▶

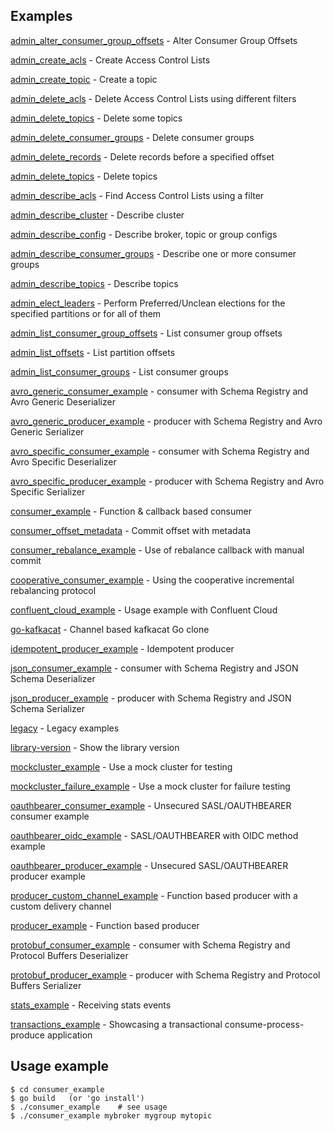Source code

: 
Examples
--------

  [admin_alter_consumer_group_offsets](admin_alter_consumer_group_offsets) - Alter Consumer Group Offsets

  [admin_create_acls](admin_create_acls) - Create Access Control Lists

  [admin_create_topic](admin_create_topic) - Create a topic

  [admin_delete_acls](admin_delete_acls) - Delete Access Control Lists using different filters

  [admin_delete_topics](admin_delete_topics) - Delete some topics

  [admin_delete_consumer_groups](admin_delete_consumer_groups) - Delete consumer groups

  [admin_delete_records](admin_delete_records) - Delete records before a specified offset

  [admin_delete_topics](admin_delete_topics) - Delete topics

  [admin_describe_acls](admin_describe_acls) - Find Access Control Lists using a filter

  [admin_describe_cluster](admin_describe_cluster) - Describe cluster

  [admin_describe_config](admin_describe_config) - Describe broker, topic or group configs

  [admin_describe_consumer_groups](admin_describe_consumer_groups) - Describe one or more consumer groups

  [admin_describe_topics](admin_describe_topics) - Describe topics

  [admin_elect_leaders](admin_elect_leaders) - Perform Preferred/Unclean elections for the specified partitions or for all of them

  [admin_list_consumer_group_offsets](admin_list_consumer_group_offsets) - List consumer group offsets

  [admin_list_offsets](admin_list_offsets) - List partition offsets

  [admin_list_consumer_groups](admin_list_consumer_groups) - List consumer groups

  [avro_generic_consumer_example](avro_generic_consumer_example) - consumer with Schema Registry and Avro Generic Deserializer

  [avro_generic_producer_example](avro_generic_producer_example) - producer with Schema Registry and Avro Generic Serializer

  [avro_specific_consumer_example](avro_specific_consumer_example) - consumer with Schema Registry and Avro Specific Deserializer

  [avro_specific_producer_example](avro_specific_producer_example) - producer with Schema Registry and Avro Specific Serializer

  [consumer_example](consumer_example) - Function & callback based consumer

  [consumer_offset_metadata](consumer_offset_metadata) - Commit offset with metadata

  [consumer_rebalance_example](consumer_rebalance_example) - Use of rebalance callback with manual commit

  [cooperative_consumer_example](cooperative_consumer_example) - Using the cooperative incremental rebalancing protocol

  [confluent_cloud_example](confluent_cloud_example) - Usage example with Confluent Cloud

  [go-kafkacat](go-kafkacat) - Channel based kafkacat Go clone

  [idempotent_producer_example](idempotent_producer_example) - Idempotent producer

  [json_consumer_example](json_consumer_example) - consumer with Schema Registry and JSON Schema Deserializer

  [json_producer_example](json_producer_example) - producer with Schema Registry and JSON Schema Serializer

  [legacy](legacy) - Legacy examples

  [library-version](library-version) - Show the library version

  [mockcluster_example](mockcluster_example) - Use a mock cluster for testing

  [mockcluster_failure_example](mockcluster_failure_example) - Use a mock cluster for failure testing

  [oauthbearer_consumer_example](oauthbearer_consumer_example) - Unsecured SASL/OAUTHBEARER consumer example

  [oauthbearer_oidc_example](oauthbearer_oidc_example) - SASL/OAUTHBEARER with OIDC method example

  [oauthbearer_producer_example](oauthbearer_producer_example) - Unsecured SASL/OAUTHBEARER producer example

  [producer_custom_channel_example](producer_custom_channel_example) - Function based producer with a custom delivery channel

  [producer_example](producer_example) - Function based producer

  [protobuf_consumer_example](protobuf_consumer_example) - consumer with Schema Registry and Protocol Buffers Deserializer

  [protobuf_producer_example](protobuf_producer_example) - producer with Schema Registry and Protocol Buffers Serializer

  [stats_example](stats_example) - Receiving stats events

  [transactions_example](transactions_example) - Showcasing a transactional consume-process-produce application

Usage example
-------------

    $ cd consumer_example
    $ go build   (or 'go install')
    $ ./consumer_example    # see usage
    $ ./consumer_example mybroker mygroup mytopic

◀

**TASK PROMPT**.
Starting with the line above that holds "[confluent_cloud_example](confluent_cloud_example) - Usage" and stopping with the line that holds "- Idempotent producer", reproduce each line exactly, omitting all other lines.

**RESPONSE TO THIS TASK**.
  [confluent_cloud_example](confluent_cloud_example) - Usage example with Confluent Cloud

  [go-kafkacat](go-kafkacat) - Channel based kafkacat Go clone

  [idempotent_producer_example](idempotent_producer_example) - Idempotent producer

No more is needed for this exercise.